Activity:
In your copy, leave out the pictures and repeat the entries below exactly.

Listed entries:

═══

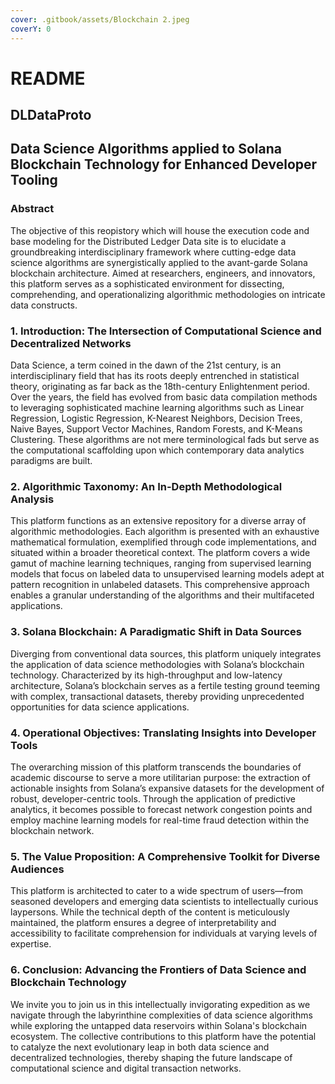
 ```yaml
---
cover: .gitbook/assets/Blockchain 2.jpeg
coverY: 0
---
```


# README

## DLDataProto

## Data Science Algorithms applied to Solana Blockchain Technology for Enhanced Developer Tooling

### Abstract

The objective of this reopistory which will house the execution code and base modeling for the Distributed Ledger Data site is to elucidate a groundbreaking interdisciplinary framework where cutting-edge data science algorithms are synergistically applied to the avant-garde Solana blockchain architecture. Aimed at researchers, engineers, and innovators, this platform serves as a sophisticated environment for dissecting, comprehending, and operationalizing algorithmic methodologies on intricate data constructs.

### 1. Introduction: The Intersection of Computational Science and Decentralized Networks

Data Science, a term coined in the dawn of the 21st century, is an interdisciplinary field that has its roots deeply entrenched in statistical theory, originating as far back as the 18th-century Enlightenment period. Over the years, the field has evolved from basic data compilation methods to leveraging sophisticated machine learning algorithms such as Linear Regression, Logistic Regression, K-Nearest Neighbors, Decision Trees, Naive Bayes, Support Vector Machines, Random Forests, and K-Means Clustering. These algorithms are not mere terminological fads but serve as the computational scaffolding upon which contemporary data analytics paradigms are built.

### 2. Algorithmic Taxonomy: An In-Depth Methodological Analysis

This platform functions as an extensive repository for a diverse array of algorithmic methodologies. Each algorithm is presented with an exhaustive mathematical formulation, exemplified through code implementations, and situated within a broader theoretical context. The platform covers a wide gamut of machine learning techniques, ranging from supervised learning models that focus on labeled data to unsupervised learning models adept at pattern recognition in unlabeled datasets. This comprehensive approach enables a granular understanding of the algorithms and their multifaceted applications.

### 3. Solana Blockchain: A Paradigmatic Shift in Data Sources

Diverging from conventional data sources, this platform uniquely integrates the application of data science methodologies with Solana’s blockchain technology. Characterized by its high-throughput and low-latency architecture, Solana’s blockchain serves as a fertile testing ground teeming with complex, transactional datasets, thereby providing unprecedented opportunities for data science applications.

### 4. Operational Objectives: Translating Insights into Developer Tools

The overarching mission of this platform transcends the boundaries of academic discourse to serve a more utilitarian purpose: the extraction of actionable insights from Solana’s expansive datasets for the development of robust, developer-centric tools. Through the application of predictive analytics, it becomes possible to forecast network congestion points and employ machine learning models for real-time fraud detection within the blockchain network.

### 5. The Value Proposition: A Comprehensive Toolkit for Diverse Audiences

This platform is architected to cater to a wide spectrum of users—from seasoned developers and emerging data scientists to intellectually curious laypersons. While the technical depth of the content is meticulously maintained, the platform ensures a degree of interpretability and accessibility to facilitate comprehension for individuals at varying levels of expertise.

### 6. Conclusion: Advancing the Frontiers of Data Science and Blockchain Technology

We invite you to join us in this intellectually invigorating expedition as we navigate through the labyrinthine complexities of data science algorithms while exploring the untapped data reservoirs within Solana's blockchain ecosystem. The collective contributions to this platform have the potential to catalyze the next evolutionary leap in both data science and decentralized technologies, thereby shaping the future landscape of computational science and digital transaction networks.
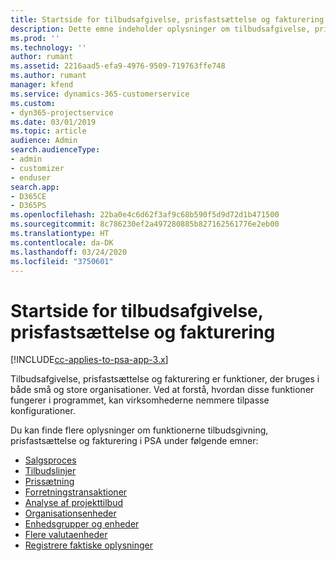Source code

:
 ```yaml
---
title: Startside for tilbudsafgivelse, prisfastsættelse og fakturering
description: Dette emne indeholder oplysninger om tilbudsafgivelse, prisfastsættelse og fakturering.
ms.prod: ''
ms.technology: ''
author: rumant
ms.assetid: 2216aad5-efa9-4976-9509-719763ffe748
ms.author: rumant
manager: kfend
ms.service: dynamics-365-customerservice
ms.custom:
- dyn365-projectservice
ms.date: 03/01/2019
ms.topic: article
audience: Admin
search.audienceType:
- admin
- customizer
- enduser
search.app:
- D365CE
- D365PS
ms.openlocfilehash: 22ba0e4c6d62f3af9c68b590f5d9d72d1b471500
ms.sourcegitcommit: 8c786230ef2a497280885b827162561776e2eb00
ms.translationtype: HT
ms.contentlocale: da-DK
ms.lasthandoff: 03/24/2020
ms.locfileid: "3750601"
---
```

# <a name="quoting-pricing-and-billing-home-page"></a>Startside for tilbudsafgivelse, prisfastsættelse og fakturering

[!INCLUDE[cc-applies-to-psa-app-3.x](../includes/cc-applies-to-psa-app-3x.md)]

Tilbudsafgivelse, prisfastsættelse og fakturering er funktioner, der bruges i både små og store organisationer. Ved at forstå, hvordan disse funktioner fungerer i programmet, kan virksomhederne nemmere tilpasse konfigurationer.

Du kan finde flere oplysninger om funktionerne tilbudsgivning, prisfastsættelse og fakturering i PSA under følgende emner:

- [Salgsproces](basic-sales-process.md)
- [Tilbudslinjer](basic-quote-lines.md)
- [Prissætning](basic-pricing.md)
- [Forretningstransaktioner](basic-business-transactions.md)
- [Analyse af projekttilbud](basic-analyzing-quotes.md)
- [Organisationsenheder](advanced-organizational.md)
- [Enhedsgrupper og enheder](advanced-units.md)
- [Flere valutaenheder](advanced-currency.md)
- [Registrere faktiske oplysninger](advanced-actuals.md)
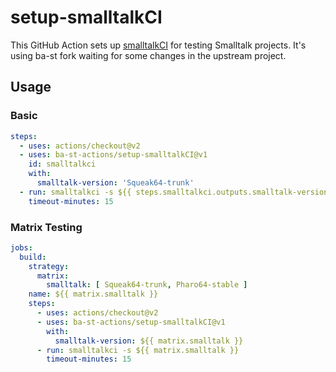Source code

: # setup-smalltalkCI

This GitHub Action sets up [smalltalkCI] for testing Smalltalk projects. It's using ba-st fork waiting for some changes in the upstream project.

## Usage

### Basic

```yaml
steps:
  - uses: actions/checkout@v2
  - uses: ba-st-actions/setup-smalltalkCI@v1
    id: smalltalkci
    with:
      smalltalk-version: 'Squeak64-trunk'
  - run: smalltalkci -s ${{ steps.smalltalkci.outputs.smalltalk-version }}
    timeout-minutes: 15
```

### Matrix Testing

```yaml
jobs:
  build:
    strategy:
      matrix:
        smalltalk: [ Squeak64-trunk, Pharo64-stable ]
    name: ${{ matrix.smalltalk }}
    steps:
      - uses: actions/checkout@v2
      - uses: ba-st-actions/setup-smalltalkCI@v1
        with:
          smalltalk-version: ${{ matrix.smalltalk }}
      - run: smalltalkci -s ${{ matrix.smalltalk }}
        timeout-minutes: 15
```

[smalltalkCI]: https://github.com/hpi-swa/smalltalkCI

═══

Solution to this task:
 ```yaml
---
cover: .gitbook/assets/Blockchain 2.jpeg
coverY: 0
---
```


# README

## DLDataProto

## Data Science Algorithms applied to Solana Blockchain Technology for Enhanced Developer Tooling

### Abstract

The objective of this reopistory which will house the execution code and base modeling for the Distributed Ledger Data site is to elucidate a groundbreaking interdisciplinary framework where cutting-edge data science algorithms are synergistically applied to the avant-garde Solana blockchain architecture. Aimed at researchers, engineers, and innovators, this platform serves as a sophisticated environment for dissecting, comprehending, and operationalizing algorithmic methodologies on intricate data constructs.

### 1. Introduction: The Intersection of Computational Science and Decentralized Networks

Data Science, a term coined in the dawn of the 21st century, is an interdisciplinary field that has its roots deeply entrenched in statistical theory, originating as far back as the 18th-century Enlightenment period. Over the years, the field has evolved from basic data compilation methods to leveraging sophisticated machine learning algorithms such as Linear Regression, Logistic Regression, K-Nearest Neighbors, Decision Trees, Naive Bayes, Support Vector Machines, Random Forests, and K-Means Clustering. These algorithms are not mere terminological fads but serve as the computational scaffolding upon which contemporary data analytics paradigms are built.

### 2. Algorithmic Taxonomy: An In-Depth Methodological Analysis

This platform functions as an extensive repository for a diverse array of algorithmic methodologies. Each algorithm is presented with an exhaustive mathematical formulation, exemplified through code implementations, and situated within a broader theoretical context. The platform covers a wide gamut of machine learning techniques, ranging from supervised learning models that focus on labeled data to unsupervised learning models adept at pattern recognition in unlabeled datasets. This comprehensive approach enables a granular understanding of the algorithms and their multifaceted applications.

### 3. Solana Blockchain: A Paradigmatic Shift in Data Sources

Diverging from conventional data sources, this platform uniquely integrates the application of data science methodologies with Solana’s blockchain technology. Characterized by its high-throughput and low-latency architecture, Solana’s blockchain serves as a fertile testing ground teeming with complex, transactional datasets, thereby providing unprecedented opportunities for data science applications.

### 4. Operational Objectives: Translating Insights into Developer Tools

The overarching mission of this platform transcends the boundaries of academic discourse to serve a more utilitarian purpose: the extraction of actionable insights from Solana’s expansive datasets for the development of robust, developer-centric tools. Through the application of predictive analytics, it becomes possible to forecast network congestion points and employ machine learning models for real-time fraud detection within the blockchain network.

### 5. The Value Proposition: A Comprehensive Toolkit for Diverse Audiences

This platform is architected to cater to a wide spectrum of users—from seasoned developers and emerging data scientists to intellectually curious laypersons. While the technical depth of the content is meticulously maintained, the platform ensures a degree of interpretability and accessibility to facilitate comprehension for individuals at varying levels of expertise.

### 6. Conclusion: Advancing the Frontiers of Data Science and Blockchain Technology

We invite you to join us in this intellectually invigorating expedition as we navigate through the labyrinthine complexities of data science algorithms while exploring the untapped data reservoirs within Solana's blockchain ecosystem. The collective contributions to this platform have the potential to catalyze the next evolutionary leap in both data science and decentralized technologies, thereby shaping the future landscape of computational science and digital transaction networks.
Source code

:
 ```yaml
---
title: Startside for tilbudsafgivelse, prisfastsættelse og fakturering
description: Dette emne indeholder oplysninger om tilbudsafgivelse, prisfastsættelse og fakturering.
ms.prod: ''
ms.technology: ''
author: rumant
ms.assetid: 2216aad5-efa9-4976-9509-719763ffe748
ms.author: rumant
manager: kfend
ms.service: dynamics-365-customerservice
ms.custom:
- dyn365-projectservice
ms.date: 03/01/2019
ms.topic: article
audience: Admin
search.audienceType:
- admin
- customizer
- enduser
search.app:
- D365CE
- D365PS
ms.openlocfilehash: 22ba0e4c6d62f3af9c68b590f5d9d72d1b471500
ms.sourcegitcommit: 8c786230ef2a497280885b827162561776e2eb00
ms.translationtype: HT
ms.contentlocale: da-DK
ms.lasthandoff: 03/24/2020
ms.locfileid: "3750601"
---
```

# <a name="quoting-pricing-and-billing-home-page"></a>Startside for tilbudsafgivelse, prisfastsættelse og fakturering

[!INCLUDE[cc-applies-to-psa-app-3.x](../includes/cc-applies-to-psa-app-3x.md)]

Tilbudsafgivelse, prisfastsættelse og fakturering er funktioner, der bruges i både små og store organisationer. Ved at forstå, hvordan disse funktioner fungerer i programmet, kan virksomhederne nemmere tilpasse konfigurationer.

Du kan finde flere oplysninger om funktionerne tilbudsgivning, prisfastsættelse og fakturering i PSA under følgende emner:

- [Salgsproces](basic-sales-process.md)
- [Tilbudslinjer](basic-quote-lines.md)
- [Prissætning](basic-pricing.md)
- [Forretningstransaktioner](basic-business-transactions.md)
- [Analyse af projekttilbud](basic-analyzing-quotes.md)
- [Organisationsenheder](advanced-organizational.md)
- [Enhedsgrupper og enheder](advanced-units.md)
- [Flere valutaenheder](advanced-currency.md)
- [Registrere faktiske oplysninger](advanced-actuals.md)
Source code

: # setup-smalltalkCI

This GitHub Action sets up [smalltalkCI] for testing Smalltalk projects. It's using ba-st fork waiting for some changes in the upstream project.

## Usage

### Basic

```yaml
steps:
  - uses: actions/checkout@v2
  - uses: ba-st-actions/setup-smalltalkCI@v1
    id: smalltalkci
    with:
      smalltalk-version: 'Squeak64-trunk'
  - run: smalltalkci -s ${{ steps.smalltalkci.outputs.smalltalk-version }}
    timeout-minutes: 15
```

### Matrix Testing

```yaml
jobs:
  build:
    strategy:
      matrix:
        smalltalk: [ Squeak64-trunk, Pharo64-stable ]
    name: ${{ matrix.smalltalk }}
    steps:
      - uses: actions/checkout@v2
      - uses: ba-st-actions/setup-smalltalkCI@v1
        with:
          smalltalk-version: ${{ matrix.smalltalk }}
      - run: smalltalkci -s ${{ matrix.smalltalk }}
        timeout-minutes: 15
```

[smalltalkCI]: https://github.com/hpi-swa/smalltalkCI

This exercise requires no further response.